As summarized above, the evidence supporting the verdict was strong.
Appellant acknowledges this point, albeit implicitly, when he asserts that the State
did not need this evidence, and that its introduction was simply “an instance of
‘piling on’” in light of the evidence, already before the jury, of appellant’s prior
conviction for sexual assault of a child and the testimony of the three extraneous
victims regarding other instances of sexual abuse by appellant. See Motilla, 78
S.W.3d at 355.
The record reflects that the State briefly mentioned appellant’s jail
disciplinary records in its closing arguments. The prosecutor told the jury that she
offered the disciplinary records not for the purpose of “throw[ing] in the kitchen
sink,” but to show that appellant was lying on the stand about whether or not he
would be capable of committing these sexual offenses. However, the record also
reflects that the records were not published or shown to the jury.
Finally, the record shows that the trial court’s charge instructed the jury that
it could only consider evidence that the defendant had committed “an alleged offense
or offenses other than the offense alleged against him in the indictment in this case
33
… in determining the motive, opportunity, intent, preparation, plan, knowledge,
identity or absence of mistake or accident of the defendant, if any, in connection
with the offense, if any, alleged against him in the indictment and for no other
purpose.” Thus, the jury was instructed that it was not to consider the records for
any other purpose, including character conformity and impeachment. See id.
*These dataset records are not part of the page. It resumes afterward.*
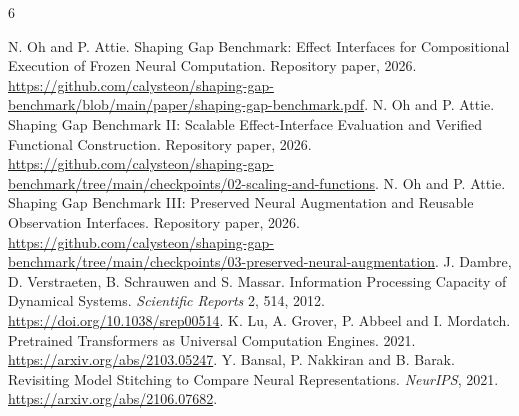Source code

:\documentclass[11pt]{article}
\begin{document}
\begin{thebibliography}{6}\raggedright
{} N. Oh and P. Attie. Shaping Gap Benchmark: Effect Interfaces for Compositional Execution of Frozen Neural Computation. Repository paper, 2026. \url{https://github.com/calysteon/shaping-gap-benchmark/blob/main/paper/shaping-gap-benchmark.pdf}.
 N. Oh and P. Attie. Shaping Gap Benchmark II: Scalable Effect-Interface Evaluation and Verified Functional Construction. Repository paper, 2026. \url{https://github.com/calysteon/shaping-gap-benchmark/tree/main/checkpoints/02-scaling-and-functions}.
 N. Oh and P. Attie. Shaping Gap Benchmark III: Preserved Neural Augmentation and Reusable Observation Interfaces. Repository paper, 2026. \url{https://github.com/calysteon/shaping-gap-benchmark/tree/main/checkpoints/03-preserved-neural-augmentation}.
 J. Dambre, D. Verstraeten, B. Schrauwen and S. Massar. Information Processing Capacity of Dynamical Systems. \emph{Scientific Reports} 2, 514, 2012. \url{https://doi.org/10.1038/srep00514}.
 K. Lu, A. Grover, P. Abbeel and I. Mordatch. Pretrained Transformers as Universal Computation Engines. 2021. \url{https://arxiv.org/abs/2103.05247}.
 Y. Bansal, P. Nakkiran and B. Barak. Revisiting Model Stitching to Compare Neural Representations. \emph{NeurIPS}, 2021. \url{https://arxiv.org/abs/2106.07682}.
\end{thebibliography}
\end{document}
Viewing the entire record, including the strong evidence of appellant’s guilt,
the unobjected-to cumulative evidence, and the trial court’s instruction to the jury,
we have fair assurance that the admission of the jail disciplinary records, although
error, did not influence the jury, or had but a slight effect. Barshaw, 342 S.W.3d at
93. Accordingly, appellant’s fourth point of error is overruled.6
Conclusion
We affirm the trial court’s judgment.
Russell Lloyd
Justice
6
In the final paragraph under his fourth point of error, appellant states that “[t]he
error [in allowing introduction of the jail disciplinary records] undoubtedly had a
substantial and injurious effect on the jury’s verdict (if not singularly, certainly in
its cumulative affect [sic]).” To the extent that appellant is alleging cumulative error
or harm, we need not decide this issue because appellant’s conclusory statement is
insufficient to maintain his burden to adequately brief the point of error. See TEX.
R. APP. P. 38.1(i); Linney v. State, 401 S.W.3d 764, 782–83 (Tex. App.—Houston
[14th Dist.] 2013, pet. ref’d) (finding issue inadequately briefed because defendant
made only conclusory statement that cumulative harm affected his substantial
rights).
34
Panel consists of Justices Lloyd, Kelly, and Hightower.
Do not publish. TEX. R. APP. P. 47.2(b).